Figure 1.

Presence of Piezo1 in eMSCs. (A) RT-PCR analysis revealed the presence of PIEZO1 mRNA. M—size marker, Line 1—primers specific for PIEZO1 amplified the PCR product of the expected size (360 bp), Line 2—RT-PCR negative control in which reverse transcriptase was omitted. Shown is cropped gel with enchanced contrast. (B) Immunofluorescent staining detected Piezo1 proteins (red channel) in eMSCs. No staining of the cells was observed after incubation of the cells with only fluorescent secondary antibodies (Supplementary Figure S2). Cell nuclei were counterstained with DAPI (blue channel). The scale bar is 50 µm. (C) The single-channel activity of Piezo1 induced by selective chemical Piezo1 agonist Yoda1 (10 µM in the pipette solution). Representative current recordings at different membrane potentials are shown.
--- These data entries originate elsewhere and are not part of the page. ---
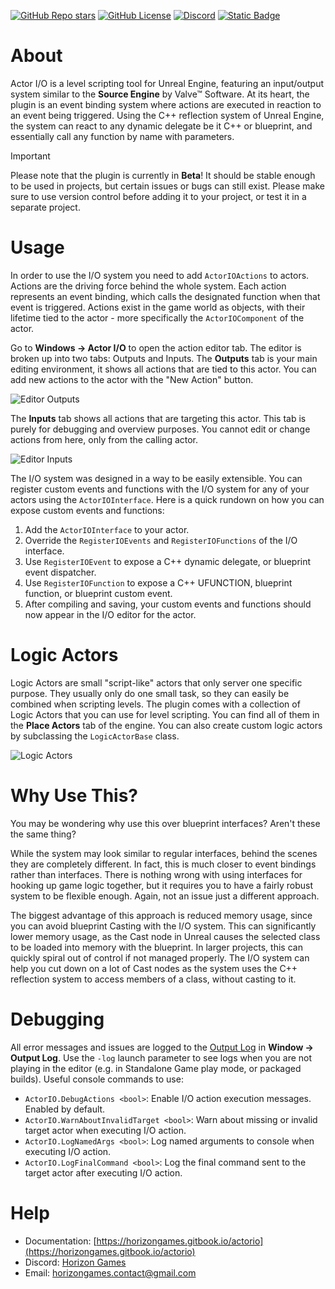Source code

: [![GitHub Repo stars](https://img.shields.io/github/stars/HorizonGamesRoland/ActorIO?style=plastic&color=yellow&logo=github)](https://github.com/HorizonGamesRoland/ActorIO/stargazers) [![GitHub License](https://img.shields.io/github/license/HorizonGamesRoland/ActorIO?style=plastic&logo=apache)](https://www.apache.org/licenses/LICENSE-2.0) [![Discord](https://img.shields.io/discord/1337396883366219808?style=plastic&logo=discord&logoColor=white&label=discord&color=%235865F2)](https://discord.gg/t8STNrGcU3) [![Static Badge](https://img.shields.io/badge/Documentation-blue?style=plastic&logo=gitbook&logoColor=white)](https://horizongames.gitbook.io/actorio)

# About

Actor I/O is a level scripting tool for Unreal Engine, featuring an input/output system similar to the **Source Engine** by Valve™ Software. At its heart, the plugin is an event binding system where actions are executed in reaction to an event being triggered. Using the C++ reflection system of Unreal Engine, the system can react to any dynamic delegate be it C++ or blueprint, and essentially call any function by name with parameters.

> [!IMPORTANT]
> Please note that the plugin is currently in **Beta**! It should be stable enough to be used in projects, but certain issues or bugs can still exist. Please make sure to use version control before adding it to your project, or test it in a separate project.

# Usage

In order to use the I/O system you need to add `ActorIOActions` to actors. Actions are the driving force behind the whole system. Each action represents an event binding, which calls the designated function when that event is triggered. Actions exist in the game world as objects, with their lifetime tied to the actor - more specifically the `ActorIOComponent` of the actor.

Go to **Windows → Actor I/O** to open the action editor tab. The editor is broken up into two tabs: Outputs and Inputs. The **Outputs** tab is your main editing environment, it shows all actions that are tied to this actor. You can add new actions to the actor with the "New Action" button.

![Editor Outputs](https://horizongames.gitbook.io/~gitbook/image?url=https%3A%2F%2F1586816513-files.gitbook.io%2F%7E%2Ffiles%2Fv0%2Fb%2Fgitbook-x-prod.appspot.com%2Fo%2Fspaces%252FJUOUKxX4X7uzzyzY7fQb%252Fuploads%252FMJR9nC4dmRw0nYpI3WMw%252FEditorOutputs.jpg%3Falt%3Dmedia%26token%3D042f9963-951f-466c-b200-a832e4ed2b99&width=768&dpr=4&quality=100&sign=8f3ae64f&sv=2)

The **Inputs** tab shows all actions that are targeting this actor. This tab is purely for debugging and overview purposes. You cannot edit or change actions from here, only from the calling actor.

![Editor Inputs](https://horizongames.gitbook.io/~gitbook/image?url=https%3A%2F%2F1586816513-files.gitbook.io%2F%7E%2Ffiles%2Fv0%2Fb%2Fgitbook-x-prod.appspot.com%2Fo%2Fspaces%252FJUOUKxX4X7uzzyzY7fQb%252Fuploads%252F9JGUUwBv5bye38kS0TKq%252FEditorInputs.jpg%3Falt%3Dmedia%26token%3D5f57f10f-2ffb-4ce1-a7a7-ec6978a1d86b&width=768&dpr=4&quality=100&sign=57d08ae&sv=2)

The I/O system was designed in a way to be easily extensible. You can register custom events and functions with the I/O system for any of your actors using the `ActorIOInterface`. Here is a quick rundown on how you can expose custom events and functions:

1. Add the `ActorIOInterface` to your actor.
2. Override the `RegisterIOEvents` and `RegisterIOFunctions` of the I/O interface.
3. Use `RegisterIOEvent` to expose a C++ dynamic delegate, or blueprint event dispatcher.
4. Use `RegisterIOFunction` to expose a C++ UFUNCTION, blueprint function, or blueprint custom event.
5. After compiling and saving, your custom events and functions should now appear in the I/O editor for the actor.

# Logic Actors

Logic Actors are small "script-like" actors that only server one specific purpose. They usually only do one small task, so they can easily be combined when scripting levels. The plugin comes with a collection of Logic Actors that you can use for level scripting. You can find all of them in the **Place Actors** tab of the engine. You can also create custom logic actors by subclassing the `LogicActorBase` class.

![Logic Actors](https://horizongames.gitbook.io/~gitbook/image?url=https%3A%2F%2F1586816513-files.gitbook.io%2F%7E%2Ffiles%2Fv0%2Fb%2Fgitbook-x-prod.appspot.com%2Fo%2Fspaces%252FJUOUKxX4X7uzzyzY7fQb%252Fuploads%252Fk5eu7DgVGh4bDsHeuxyl%252FAbout.jpg%3Falt%3Dmedia%26token%3D0af4c6dc-5d2c-4ceb-8f34-fabb1f2c07e9&width=768&dpr=1&quality=100&sign=8635e146&sv=2)

# Why Use This?

You may be wondering why use this over blueprint interfaces? Aren't these the same thing?

While the system may look similar to regular interfaces, behind the scenes they are completely different. In fact, this is much closer to event bindings rather than interfaces. There is nothing wrong with using interfaces for hooking up game logic together, but it requires you to have a fairly robust system to be flexible enough. Again, not an issue just a different approach.

The biggest advantage of this approach is reduced memory usage, since you can avoid blueprint Casting with the I/O system. This can significantly lower memory usage, as the Cast node in Unreal causes the selected class to be loaded into memory with the blueprint. In larger projects, this can quickly spiral out of control if not managed properly. The I/O system can help you cut down on a lot of Cast nodes as the system uses the C++ reflection system to access members of a class, without casting to it.

# Debugging

All error messages and issues are logged to the [Output Log](https://dev.epicgames.com/documentation/en-us/unreal-engine/logging-in-unreal-engine) in **Window → Output Log**. Use the `-log` launch parameter to see logs when you are not playing in the editor (e.g. in Standalone Game play mode, or packaged builds). Useful console commands to use:

- `ActorIO.DebugActions <bool>`: Enable I/O action execution messages. Enabled by default.
- `ActorIO.WarnAboutInvalidTarget <bool>`: Warn about missing or invalid target actor when executing I/O action.
- `ActorIO.LogNamedArgs <bool>`: Log named arguments to console when executing I/O action.
- `ActorIO.LogFinalCommand <bool>`: Log the final command sent to the target actor after executing I/O action.

# Help

- Documentation: [https://horizongames.gitbook.io/actorio](https://horizongames.gitbook.io/actorio)
- Discord: [Horizon Games](https://discord.gg/t8STNrGcU3)
- Email: horizongames.contact@gmail.com
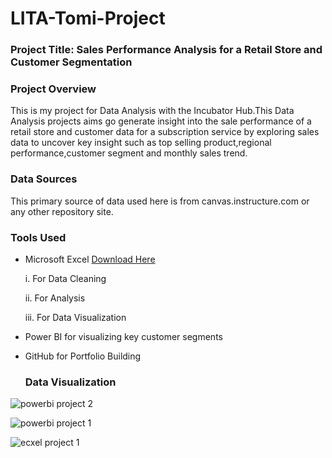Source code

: # LITA-Tomi-Project

### Project Title: Sales Performance Analysis for a Retail Store and Customer Segmentation 

### Project Overview
This is my project for Data Analysis with the Incubator Hub.This Data Analysis projects aims go generate insight into the sale performance of a retail store and customer data for a subscription service by exploring sales data to uncover key insight such as top selling product,regional performance,customer segment and monthly sales trend.

### Data Sources
This primary source of data used here is from canvas.instructure.com or any other repository site.

### Tools Used
- Microsoft Excel [Download Here](https://www.microsoft.com)

  i. For Data Cleaning
  
  ii. For Analysis
  
  iii. For Data Visualization
- Power BI for visualizing key customer segments
- GitHub for Portfolio Building

  ### Data Visualization
  
![powerbi project 2](https://github.com/user-attachments/assets/3758839d-7c81-46ad-a2d7-e5ea03d40164)

![powerbi project 1](https://github.com/user-attachments/assets/5c76912d-5c04-4920-86a0-2105888ad71f)

![ecxel project 1](https://github.com/user-attachments/assets/c8963d0a-0334-435d-9998-3fb69f7f6aae)
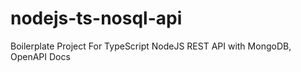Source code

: # nodejs-ts-nosql-api
Boilerplate Project For TypeScript NodeJS REST API with MongoDB, OpenAPI Docs
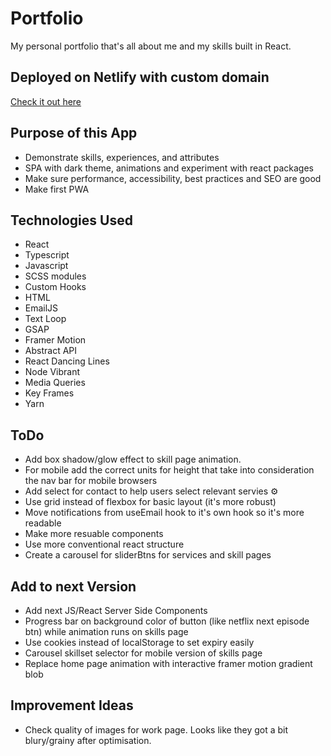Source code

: # Portfolio

My personal portfolio that's all about me and my skills built in React.

## Deployed on Netlify with custom domain

[Check it out here](https://www.tim-angus.com/)

## Purpose of this App

- Demonstrate skills, experiences, and attributes
- SPA with dark theme, animations and experiment with react packages
- Make sure performance, accessibility, best practices and SEO are good
- Make first PWA

## Technologies Used

- React
- Typescript
- Javascript
- SCSS modules
- Custom Hooks
- HTML
- EmailJS
- Text Loop
- GSAP
- Framer Motion
- Abstract API
- React Dancing Lines
- Node Vibrant
- Media Queries
- Key Frames
- Yarn

## ToDo

- Add box shadow/glow effect to skill page animation.
- For mobile add the correct units for height that take into consideration the nav bar for mobile browsers
- Add select for contact to help users select relevant servies ⚙️
- Use grid instead of flexbox for basic layout (it's more robust)
- Move notifications from useEmail hook to it's own hook so it's more readable
- Make more resuable components
- Use more conventional react structure
- Create a carousel for sliderBtns for services and skill pages

## Add to next Version

- Add next JS/React Server Side Components
- Progress bar on background color of button (like netflix next episode btn) while animation runs on skills page
- Use cookies instead of localStorage to set expiry easily
- Carousel skillset selector for mobile version of skills page
- Replace home page animation with interactive framer motion gradient blob

## Improvement Ideas

- Check quality of images for work page. Looks like they got a bit blury/grainy after optimisation.
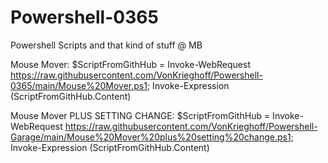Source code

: # Powershell-0365
Powershell Scripts and that kind of stuff
@ MB


Mouse Mover:
$ScriptFromGithHub = Invoke-WebRequest https://raw.githubusercontent.com/VonKrieghoff/Powershell-0365/main/Mouse%20Mover.ps1; Invoke-Expression $($ScriptFromGithHub.Content)

Mouse Mover PLUS SETTING CHANGE:
$ScriptFromGithHub = Invoke-WebRequest https://raw.githubusercontent.com/VonKrieghoff/Powershell-Garage/main/Mouse%20Mover%20plus%20setting%20change.ps1; Invoke-Expression $($ScriptFromGithHub.Content)
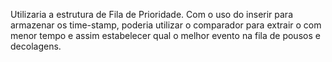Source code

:Utilizaria a estrutura de Fila de Prioridade. Com o uso do inserir para armazenar os time-stamp, poderia utilizar o comparador para extrair o com menor tempo e assim estabelecer qual o melhor evento na fila de pousos e decolagens.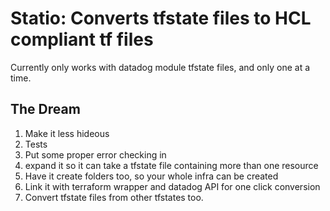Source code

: # Statio: Converts tfstate files to HCL compliant tf files

Currently only works with datadog module tfstate files, and only one at a time.

## The Dream
1. Make it less hideous
1. Tests
2. Put some proper error checking in
3. expand it so it can take a tfstate file containing more than one resource
4. Have it create folders too, so your whole infra can be created
5. Link it with terraform wrapper and datadog API for one click conversion
6. Convert tfstate files from other tfstates too.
Holding membrane potentials are indicated near current traces, closed and open states indicate the baseline (“zero” current) and Piezo1 open state, respectively. Note that the application of “negative” pressure (p < 0, suction, indicated by the arrows) further increased the activity of the Yoda1-induced channels. The mean I–V relationship corresponded to single-channel conductance of 23.2 ± 1.3 pS (n = 6).